Start of Block
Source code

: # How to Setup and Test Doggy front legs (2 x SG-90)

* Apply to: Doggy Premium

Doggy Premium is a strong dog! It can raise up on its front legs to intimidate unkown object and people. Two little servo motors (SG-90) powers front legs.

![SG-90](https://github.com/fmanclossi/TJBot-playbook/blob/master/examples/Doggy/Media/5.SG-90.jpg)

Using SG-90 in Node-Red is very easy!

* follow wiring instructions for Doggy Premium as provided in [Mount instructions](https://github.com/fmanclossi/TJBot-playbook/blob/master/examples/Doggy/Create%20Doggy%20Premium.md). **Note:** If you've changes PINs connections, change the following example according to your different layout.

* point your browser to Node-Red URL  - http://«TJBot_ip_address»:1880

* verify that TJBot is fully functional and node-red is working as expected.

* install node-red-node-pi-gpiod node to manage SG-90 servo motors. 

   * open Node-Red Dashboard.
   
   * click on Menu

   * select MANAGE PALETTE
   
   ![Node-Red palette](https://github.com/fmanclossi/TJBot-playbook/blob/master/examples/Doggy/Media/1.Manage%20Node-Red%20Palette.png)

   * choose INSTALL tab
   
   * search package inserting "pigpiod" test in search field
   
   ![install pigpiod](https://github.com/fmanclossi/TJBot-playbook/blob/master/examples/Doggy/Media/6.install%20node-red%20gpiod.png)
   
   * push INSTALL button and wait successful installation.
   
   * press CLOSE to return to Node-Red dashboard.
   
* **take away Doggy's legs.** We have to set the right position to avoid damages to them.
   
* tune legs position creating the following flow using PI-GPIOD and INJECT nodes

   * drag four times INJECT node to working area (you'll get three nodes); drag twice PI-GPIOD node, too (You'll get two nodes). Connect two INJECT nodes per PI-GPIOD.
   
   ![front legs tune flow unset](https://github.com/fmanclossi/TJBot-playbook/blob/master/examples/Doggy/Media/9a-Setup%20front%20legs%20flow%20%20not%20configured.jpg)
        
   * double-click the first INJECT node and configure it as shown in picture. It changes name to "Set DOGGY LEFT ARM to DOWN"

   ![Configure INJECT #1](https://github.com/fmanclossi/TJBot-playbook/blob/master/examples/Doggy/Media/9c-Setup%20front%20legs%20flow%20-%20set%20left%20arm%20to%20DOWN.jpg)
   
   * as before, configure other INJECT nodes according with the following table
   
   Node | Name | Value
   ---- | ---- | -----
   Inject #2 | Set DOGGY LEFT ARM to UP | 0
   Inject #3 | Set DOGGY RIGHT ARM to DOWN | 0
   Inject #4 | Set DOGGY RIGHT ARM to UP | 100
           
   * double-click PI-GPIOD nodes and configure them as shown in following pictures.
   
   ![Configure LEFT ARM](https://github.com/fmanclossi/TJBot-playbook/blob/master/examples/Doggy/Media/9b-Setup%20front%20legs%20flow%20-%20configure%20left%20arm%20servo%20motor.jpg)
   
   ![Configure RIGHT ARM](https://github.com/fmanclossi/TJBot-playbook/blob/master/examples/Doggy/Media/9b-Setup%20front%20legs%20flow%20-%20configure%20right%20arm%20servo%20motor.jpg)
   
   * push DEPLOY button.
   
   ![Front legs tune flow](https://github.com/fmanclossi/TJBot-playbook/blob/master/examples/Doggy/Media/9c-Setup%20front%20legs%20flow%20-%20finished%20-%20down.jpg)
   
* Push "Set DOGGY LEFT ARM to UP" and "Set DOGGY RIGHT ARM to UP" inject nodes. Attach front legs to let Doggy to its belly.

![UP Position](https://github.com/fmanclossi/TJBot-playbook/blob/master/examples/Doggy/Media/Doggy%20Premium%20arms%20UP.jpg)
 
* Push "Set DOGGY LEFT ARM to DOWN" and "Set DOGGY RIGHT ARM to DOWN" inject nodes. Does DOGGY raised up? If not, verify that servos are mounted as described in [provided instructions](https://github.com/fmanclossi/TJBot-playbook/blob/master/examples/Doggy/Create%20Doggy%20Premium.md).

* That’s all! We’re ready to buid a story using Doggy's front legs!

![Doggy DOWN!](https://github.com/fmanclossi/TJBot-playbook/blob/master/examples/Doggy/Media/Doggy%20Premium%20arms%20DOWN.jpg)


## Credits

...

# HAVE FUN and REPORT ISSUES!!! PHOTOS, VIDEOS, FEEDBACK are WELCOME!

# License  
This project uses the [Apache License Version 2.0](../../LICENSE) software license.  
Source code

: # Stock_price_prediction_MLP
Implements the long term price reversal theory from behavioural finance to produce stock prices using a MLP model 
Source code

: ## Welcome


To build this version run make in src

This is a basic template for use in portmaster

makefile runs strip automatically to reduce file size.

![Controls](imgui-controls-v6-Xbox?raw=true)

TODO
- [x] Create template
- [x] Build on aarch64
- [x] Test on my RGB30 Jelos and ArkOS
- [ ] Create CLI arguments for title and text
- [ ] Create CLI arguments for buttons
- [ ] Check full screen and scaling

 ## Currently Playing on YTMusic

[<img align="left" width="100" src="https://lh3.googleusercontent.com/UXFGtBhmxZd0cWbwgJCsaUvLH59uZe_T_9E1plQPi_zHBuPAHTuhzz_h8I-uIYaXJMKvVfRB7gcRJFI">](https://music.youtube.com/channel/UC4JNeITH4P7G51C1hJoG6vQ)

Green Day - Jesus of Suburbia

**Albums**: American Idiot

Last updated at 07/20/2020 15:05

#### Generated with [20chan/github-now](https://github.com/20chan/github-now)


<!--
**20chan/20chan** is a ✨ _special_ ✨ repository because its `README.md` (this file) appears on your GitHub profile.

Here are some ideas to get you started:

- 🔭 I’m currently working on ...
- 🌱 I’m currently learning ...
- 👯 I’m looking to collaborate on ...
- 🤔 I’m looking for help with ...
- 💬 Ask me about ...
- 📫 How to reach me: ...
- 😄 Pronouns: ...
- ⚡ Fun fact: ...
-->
End of Block
**Task to complete**
Each record above is to be reproduced word for word.

**Expected output**
Source code

: # How to Setup and Test Doggy front legs (2 x SG-90)

* Apply to: Doggy Premium

Doggy Premium is a strong dog! It can raise up on its front legs to intimidate unkown object and people. Two little servo motors (SG-90) powers front legs.

![SG-90](https://github.com/fmanclossi/TJBot-playbook/blob/master/examples/Doggy/Media/5.SG-90.jpg)

Using SG-90 in Node-Red is very easy!

* follow wiring instructions for Doggy Premium as provided in [Mount instructions](https://github.com/fmanclossi/TJBot-playbook/blob/master/examples/Doggy/Create%20Doggy%20Premium.md). **Note:** If you've changes PINs connections, change the following example according to your different layout.

* point your browser to Node-Red URL  - http://«TJBot_ip_address»:1880

* verify that TJBot is fully functional and node-red is working as expected.

* install node-red-node-pi-gpiod node to manage SG-90 servo motors. 

   * open Node-Red Dashboard.
   
   * click on Menu

   * select MANAGE PALETTE
   
   ![Node-Red palette](https://github.com/fmanclossi/TJBot-playbook/blob/master/examples/Doggy/Media/1.Manage%20Node-Red%20Palette.png)

   * choose INSTALL tab
   
   * search package inserting "pigpiod" test in search field
   
   ![install pigpiod](https://github.com/fmanclossi/TJBot-playbook/blob/master/examples/Doggy/Media/6.install%20node-red%20gpiod.png)
   
   * push INSTALL button and wait successful installation.
   
   * press CLOSE to return to Node-Red dashboard.
   
* **take away Doggy's legs.** We have to set the right position to avoid damages to them.
   
* tune legs position creating the following flow using PI-GPIOD and INJECT nodes

   * drag four times INJECT node to working area (you'll get three nodes); drag twice PI-GPIOD node, too (You'll get two nodes). Connect two INJECT nodes per PI-GPIOD.
   
   ![front legs tune flow unset](https://github.com/fmanclossi/TJBot-playbook/blob/master/examples/Doggy/Media/9a-Setup%20front%20legs%20flow%20%20not%20configured.jpg)
        
   * double-click the first INJECT node and configure it as shown in picture. It changes name to "Set DOGGY LEFT ARM to DOWN"

   ![Configure INJECT #1](https://github.com/fmanclossi/TJBot-playbook/blob/master/examples/Doggy/Media/9c-Setup%20front%20legs%20flow%20-%20set%20left%20arm%20to%20DOWN.jpg)
   
   * as before, configure other INJECT nodes according with the following table
   
   Node | Name | Value
   ---- | ---- | -----
   Inject #2 | Set DOGGY LEFT ARM to UP | 0
   Inject #3 | Set DOGGY RIGHT ARM to DOWN | 0
   Inject #4 | Set DOGGY RIGHT ARM to UP | 100
           
   * double-click PI-GPIOD nodes and configure them as shown in following pictures.
   
   ![Configure LEFT ARM](https://github.com/fmanclossi/TJBot-playbook/blob/master/examples/Doggy/Media/9b-Setup%20front%20legs%20flow%20-%20configure%20left%20arm%20servo%20motor.jpg)
   
   ![Configure RIGHT ARM](https://github.com/fmanclossi/TJBot-playbook/blob/master/examples/Doggy/Media/9b-Setup%20front%20legs%20flow%20-%20configure%20right%20arm%20servo%20motor.jpg)
   
   * push DEPLOY button.
   
   ![Front legs tune flow](https://github.com/fmanclossi/TJBot-playbook/blob/master/examples/Doggy/Media/9c-Setup%20front%20legs%20flow%20-%20finished%20-%20down.jpg)
   
* Push "Set DOGGY LEFT ARM to UP" and "Set DOGGY RIGHT ARM to UP" inject nodes. Attach front legs to let Doggy to its belly.

![UP Position](https://github.com/fmanclossi/TJBot-playbook/blob/master/examples/Doggy/Media/Doggy%20Premium%20arms%20UP.jpg)
 
* Push "Set DOGGY LEFT ARM to DOWN" and "Set DOGGY RIGHT ARM to DOWN" inject nodes. Does DOGGY raised up? If not, verify that servos are mounted as described in [provided instructions](https://github.com/fmanclossi/TJBot-playbook/blob/master/examples/Doggy/Create%20Doggy%20Premium.md).

* That’s all! We’re ready to buid a story using Doggy's front legs!

![Doggy DOWN!](https://github.com/fmanclossi/TJBot-playbook/blob/master/examples/Doggy/Media/Doggy%20Premium%20arms%20DOWN.jpg)


## Credits

...

# HAVE FUN and REPORT ISSUES!!! PHOTOS, VIDEOS, FEEDBACK are WELCOME!

# License  
This project uses the [Apache License Version 2.0](../../LICENSE) software license.  
Source code

: # Stock_price_prediction_MLP
Implements the long term price reversal theory from behavioural finance to produce stock prices using a MLP model 
Source code

: ## Welcome


To build this version run make in src

This is a basic template for use in portmaster

makefile runs strip automatically to reduce file size.

![Controls](imgui-controls-v6-Xbox?raw=true)

TODO
- [x] Create template
- [x] Build on aarch64
- [x] Test on my RGB30 Jelos and ArkOS
- [ ] Create CLI arguments for title and text
- [ ] Create CLI arguments for buttons
- [ ] Check full screen and scaling

 ## Currently Playing on YTMusic

[<img align="left" width="100" src="https://lh3.googleusercontent.com/UXFGtBhmxZd0cWbwgJCsaUvLH59uZe_T_9E1plQPi_zHBuPAHTuhzz_h8I-uIYaXJMKvVfRB7gcRJFI">](https://music.youtube.com/channel/UC4JNeITH4P7G51C1hJoG6vQ)

Green Day - Jesus of Suburbia

**Albums**: American Idiot

Last updated at 07/20/2020 15:05

#### Generated with [20chan/github-now](https://github.com/20chan/github-now)


<!--
**20chan/20chan** is a ✨ _special_ ✨ repository because its `README.md` (this file) appears on your GitHub profile.

Here are some ideas to get you started:

- 🔭 I’m currently working on ...
- 🌱 I’m currently learning ...
- 👯 I’m looking to collaborate on ...
- 🤔 I’m looking for help with ...
- 💬 Ask me about ...
- 📫 How to reach me: ...
- 😄 Pronouns: ...
- ⚡ Fun fact: ...
-->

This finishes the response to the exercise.